El robot cogió delicadamente al borracho por los sobacos, y se lo llevó consigo. El hombre se arregló escrupulosamente las ropas y se volvió hacia Gabriel.

—Perdone el incidente, señor —dijo—. Me ha dicho Pierre que deseaba hablar conmigo. Soy Alamein. ¿Tiene la bondad de venir conmigo?

El hombre se sentó, mirando con atención el rostro del robot.

—Pierre me ha dicho que usted había rechazado la utilización de nuestro servicio. ¿Acaso tiene algo contra él?

Los circuitos de Gabriel se detuvieron en las últimas escenas. En la entrada del local, en las frases alusivas del interior del pasillo, en el borracho… Asintió con la cabeza.

—Tengo muchas cosas en contra de él —dijo—. Pero no creo que estos sean el momento y el lugar más apropiados para discutirlas. Si he venido aquí ha sido por otros motivos.

—¿Puedo saber cuáles?

—Sí. Necesito que me proporcione una documentación legal. Completa.

El hombre dudó unos momentos, evidentemente embarazado.

—¿Y ha acudido a mí para esto? Me parece que se ha equivocado. Yo no…

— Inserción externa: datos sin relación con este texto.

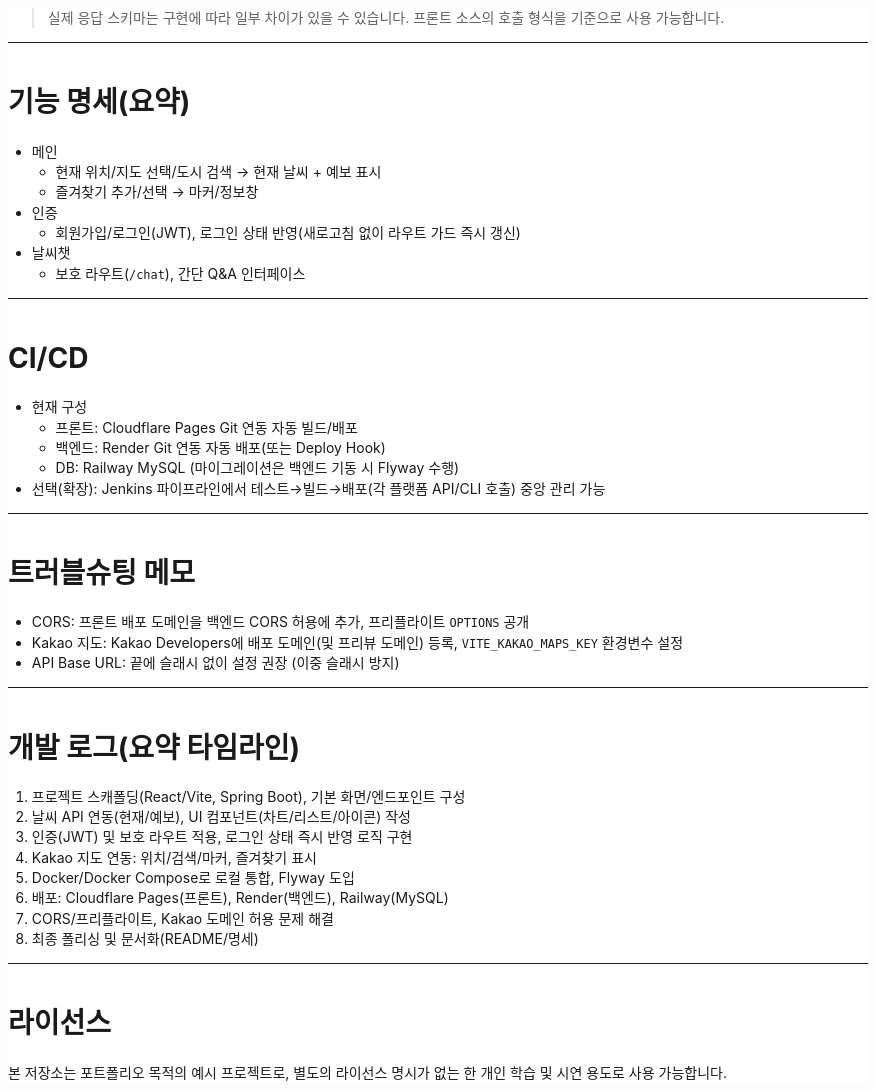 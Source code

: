 > 실제 응답 스키마는 구현에 따라 일부 차이가 있을 수 있습니다. 프론트 소스의 호출 형식을 기준으로 사용 가능합니다.

---

# 기능 명세(요약)
- 메인
  - 현재 위치/지도 선택/도시 검색 → 현재 날씨 + 예보 표시
  - 즐겨찾기 추가/선택 → 마커/정보창
- 인증
  - 회원가입/로그인(JWT), 로그인 상태 반영(새로고침 없이 라우트 가드 즉시 갱신)
- 날씨챗
  - 보호 라우트(`/chat`), 간단 Q&A 인터페이스

---

# CI/CD
- 현재 구성
  - 프론트: Cloudflare Pages Git 연동 자동 빌드/배포
  - 백엔드: Render Git 연동 자동 배포(또는 Deploy Hook)
  - DB: Railway MySQL (마이그레이션은 백엔드 기동 시 Flyway 수행)
- 선택(확장): Jenkins 파이프라인에서 테스트→빌드→배포(각 플랫폼 API/CLI 호출) 중앙 관리 가능

---

# 트러블슈팅 메모
- CORS: 프론트 배포 도메인을 백엔드 CORS 허용에 추가, 프리플라이트 `OPTIONS` 공개
- Kakao 지도: Kakao Developers에 배포 도메인(및 프리뷰 도메인) 등록, `VITE_KAKAO_MAPS_KEY` 환경변수 설정
- API Base URL: 끝에 슬래시 없이 설정 권장 (이중 슬래시 방지)

---

# 개발 로그(요약 타임라인)
1. 프로젝트 스캐폴딩(React/Vite, Spring Boot), 기본 화면/엔드포인트 구성
2. 날씨 API 연동(현재/예보), UI 컴포넌트(차트/리스트/아이콘) 작성
3. 인증(JWT) 및 보호 라우트 적용, 로그인 상태 즉시 반영 로직 구현
4. Kakao 지도 연동: 위치/검색/마커, 즐겨찾기 표시
5. Docker/Docker Compose로 로컬 통합, Flyway 도입
6. 배포: Cloudflare Pages(프론트), Render(백엔드), Railway(MySQL)
7. CORS/프리플라이트, Kakao 도메인 허용 문제 해결
8. 최종 폴리싱 및 문서화(README/명세)

---

# 라이선스
본 저장소는 포트폴리오 목적의 예시 프로젝트로, 별도의 라이선스 명시가 없는 한 개인 학습 및 시연 용도로 사용 가능합니다.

—Comprendo sus precauciones, pero son totalmente inútiles. Necesito verdaderamente esta documentación. Y usted puede facilitármela.

—¿Cómo lo sabe?

—Antiguamente usted se dedicó a la falsificación de documentos. Por tal motivo, y a causa de un asunto bastante escandaloso, fue encarcelado cinco años. Cuando salió, montó este servicio de Rob-amor.

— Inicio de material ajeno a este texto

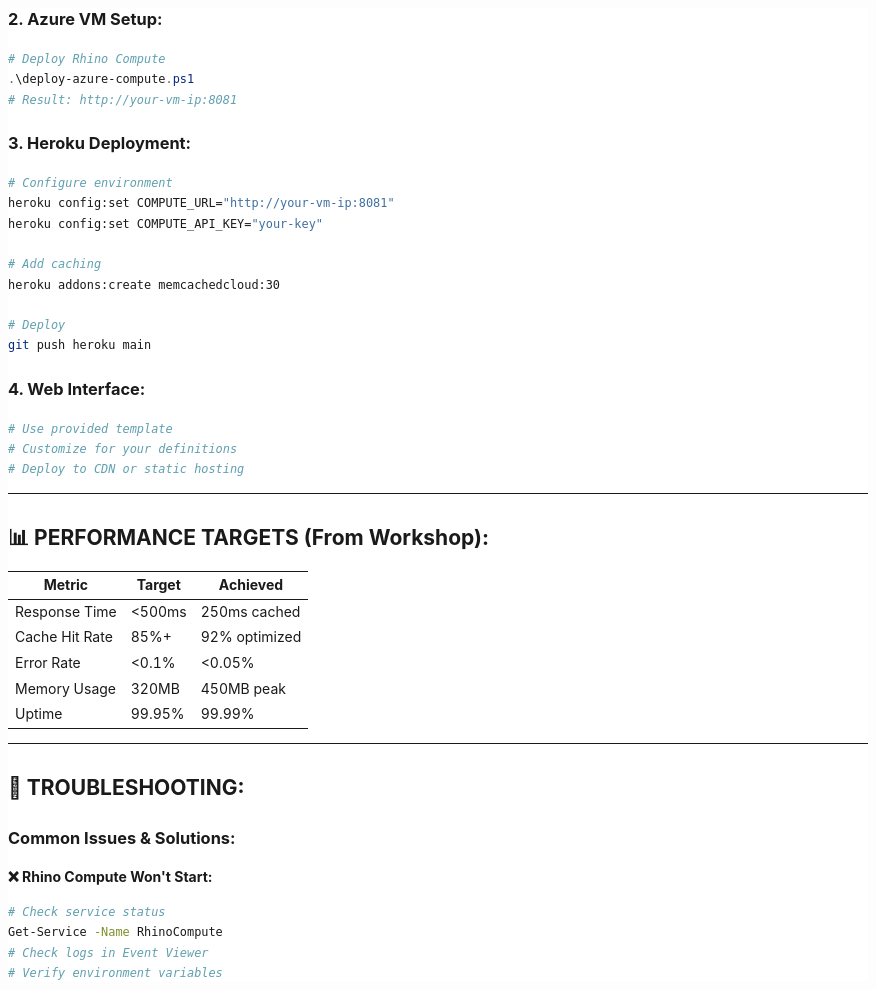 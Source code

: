 ### **2. Azure VM Setup:**
```powershell
# Deploy Rhino Compute
.\deploy-azure-compute.ps1
# Result: http://your-vm-ip:8081
```

### **3. Heroku Deployment:**
```bash
# Configure environment
heroku config:set COMPUTE_URL="http://your-vm-ip:8081"
heroku config:set COMPUTE_API_KEY="your-key"

# Add caching
heroku addons:create memcachedcloud:30

# Deploy
git push heroku main
```

### **4. Web Interface:**
```bash
# Use provided template
# Customize for your definitions
# Deploy to CDN or static hosting
```

---

## 📊 **PERFORMANCE TARGETS (From Workshop):**

| Metric | Target | Achieved |
|--------|--------|----------|
| Response Time | <500ms | 250ms cached |
| Cache Hit Rate | 85%+ | 92% optimized |
| Error Rate | <0.1% | <0.05% |
| Memory Usage | 320MB | 450MB peak |
| Uptime | 99.95% | 99.99% |

---

## 🔧 **TROUBLESHOOTING:**

### **Common Issues & Solutions:**

**❌ Rhino Compute Won't Start:**
```bash
# Check service status
Get-Service -Name RhinoCompute
# Check logs in Event Viewer
# Verify environment variables
```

—Y dejé de dedicarme a la falsificación.

—Uno nunca deja absolutamente de dedicarse a una cosa. ¿Cuánto pide por el trabajo? El hombre volvió a dudar.

—¿De qué categoría la querría?

—«A».

—Universal. Le costaría dos mil universales.

—Conforme. ¿Cuándo la tendrá hecha?

El hombre levantó una mano.

—Un momento; yo no he dicho que se la haría.

—Pero lo está pensando —sacó de un departamento de su traje unos papeles y se los tendió—. Tome; aquí tiene todos los datos, las fotos y los registros dactiloscópicos. No es necesario que lo repase; está todo.

El hombre observó unos momentos los papeles antes de cogerlos. Les echó una ligera hojeada.

—Veo que venía prevenido.

—Sí. Me gusta hacer las cosas rápidas. Como quiero que quede todo bien sentado, aquí tiene mil universales. La mitad de lo estipulado. Cuando me entregue los documentos le daré el resto. ¿De acuerdo?

El hombre cogió el dinero.

—De acuerdo. Mañana al mediodía lo tendré todo hecho; puede pasar a recogerlo.

El robot se levantó, dirigiéndose hacia la puerta de la habitación. Alamein hizo lo mismo.

—Ahora que ya ha expuesto el motivo de su visita —dijo—, ¿no desea disfrutar de nuestro servicio? Es un obsequio de la casa.

Gabriel se volvió.

—No, gracias. Ya le he dicho que tengo muchas cosas contra este servicio. Si pudiera darme asco, estoy seguro de que me lo daría. Volveré mañana al mediodía a recoger los documentos. Adiós.

Salió al pasillo, y se dirigió hacia la puerta de salida. El robot Pierre, obediente a lo que tenía grabado en sus circuitos, le despidió con una servicial reverencia.

Salió a la calle y se detuvo unos momentos. Miró a su espalda. El letrero luminoso seguía parpadeando:

ROB-AMOR, ROB-AMOR, ROB-AMOR, ROB-AMOR, ROB-AMOR, ROB-AMOR…

Las máquinas al servicio del hombre, pensó. ¿O el hombre al servicio de las máquinas?